6. Per-page asset versioning complexity Our initial storage model used global version counters per character. As story branching was added, this broke — a sprite version relevant on page 4 might not be correct for page 7. We redesigned to per-page, per-asset version tracking stored in meta.json.

7. Background removal cold start rembg downloads a ~87MB ONNX model on first use. On Cloud Run with a cold start, this caused 30+ second delays. We baked the model into the Docker image so it is always available from the first request.

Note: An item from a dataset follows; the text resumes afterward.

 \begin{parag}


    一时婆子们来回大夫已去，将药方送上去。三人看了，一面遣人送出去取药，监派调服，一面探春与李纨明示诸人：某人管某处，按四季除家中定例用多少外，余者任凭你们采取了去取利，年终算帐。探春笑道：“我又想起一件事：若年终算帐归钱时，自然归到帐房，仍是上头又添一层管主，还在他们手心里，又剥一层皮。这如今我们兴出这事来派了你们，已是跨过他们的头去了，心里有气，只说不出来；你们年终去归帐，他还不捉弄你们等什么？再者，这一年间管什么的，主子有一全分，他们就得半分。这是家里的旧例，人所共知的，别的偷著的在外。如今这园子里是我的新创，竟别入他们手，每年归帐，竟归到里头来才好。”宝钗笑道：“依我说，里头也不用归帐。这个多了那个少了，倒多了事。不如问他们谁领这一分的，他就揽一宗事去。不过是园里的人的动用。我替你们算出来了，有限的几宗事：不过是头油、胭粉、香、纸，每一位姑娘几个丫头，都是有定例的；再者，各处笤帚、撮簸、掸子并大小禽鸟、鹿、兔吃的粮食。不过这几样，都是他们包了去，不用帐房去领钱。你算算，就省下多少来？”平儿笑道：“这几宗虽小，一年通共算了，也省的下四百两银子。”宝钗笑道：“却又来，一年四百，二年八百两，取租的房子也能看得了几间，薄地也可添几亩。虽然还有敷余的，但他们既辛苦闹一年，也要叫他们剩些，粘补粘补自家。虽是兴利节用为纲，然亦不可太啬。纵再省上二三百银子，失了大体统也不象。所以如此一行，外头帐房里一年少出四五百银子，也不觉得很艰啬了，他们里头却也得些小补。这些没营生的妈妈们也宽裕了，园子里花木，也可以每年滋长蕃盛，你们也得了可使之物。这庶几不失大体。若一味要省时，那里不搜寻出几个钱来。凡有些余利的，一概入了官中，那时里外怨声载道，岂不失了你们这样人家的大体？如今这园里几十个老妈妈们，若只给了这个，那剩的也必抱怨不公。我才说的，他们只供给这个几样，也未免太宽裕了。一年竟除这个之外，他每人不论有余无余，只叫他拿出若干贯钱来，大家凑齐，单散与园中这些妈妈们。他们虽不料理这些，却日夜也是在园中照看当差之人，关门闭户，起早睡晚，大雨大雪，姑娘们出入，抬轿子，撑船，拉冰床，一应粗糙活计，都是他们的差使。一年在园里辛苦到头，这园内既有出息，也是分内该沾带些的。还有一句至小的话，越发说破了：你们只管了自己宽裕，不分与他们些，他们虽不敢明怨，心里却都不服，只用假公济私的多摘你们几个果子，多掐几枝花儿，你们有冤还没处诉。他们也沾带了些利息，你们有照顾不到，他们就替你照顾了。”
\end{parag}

Accomplishments that we're proud of

  • Full end-to-end pipeline: upload a PDF → generate assets → build a branching story → play it live with a real-time AI character. It all works.
  • Dream Nodes: a child says "I have a pet dragon" and within ~30 seconds Gemini has generated a 3-scene storyboard showing the dragon's adventure, narrating it live while images stream in. This felt genuinely magical in testing.
  • Zero-latency playback: by pre-generating all assets in the pipeline stage, the theater experience has no loading screens or generation pauses — page transitions are instant.
  • Production-grade infrastructure: Terraform IaC, Secret Manager, GCS FUSE mount, Cloud Build CI/CD, and Cloud Run Gen 2 — the whole stack is reproducible with a single ./deploy.sh command.
  • Visual node editor: the XYFlow-based pipeline editor lets non-technical storytellers see their story structure as a graph and modify it visually — no JSON editing required.

What we learned

  • Gemini Live API is more than a voice chat — the combination of native audio, real-time vision, and tool-calling makes it a genuine AI director capable of understanding context and making decisions, not just responding to prompts.
  • Pre-generation is the right split point — separating deterministic asset generation from real-time agent behavior is the key to a smooth experience. Trying to generate assets during live interaction kills immersion.
  • Rate limits shape product design — Veo's 10 requests/day limit forced us to think about asset reuse as a first-class feature, which actually made the authoring tool better.
  • Children as users require different trust models — the AI "hallucinating" story details is actually fine (it adds to the magic). The standard "AI mistakes are costly" assumption doesn't apply when the domain is creative play.
  • Infrastructure-first matters for hackathons too — having Terraform and deploy.sh set up early meant we never lost time to deployment issues during crunch time.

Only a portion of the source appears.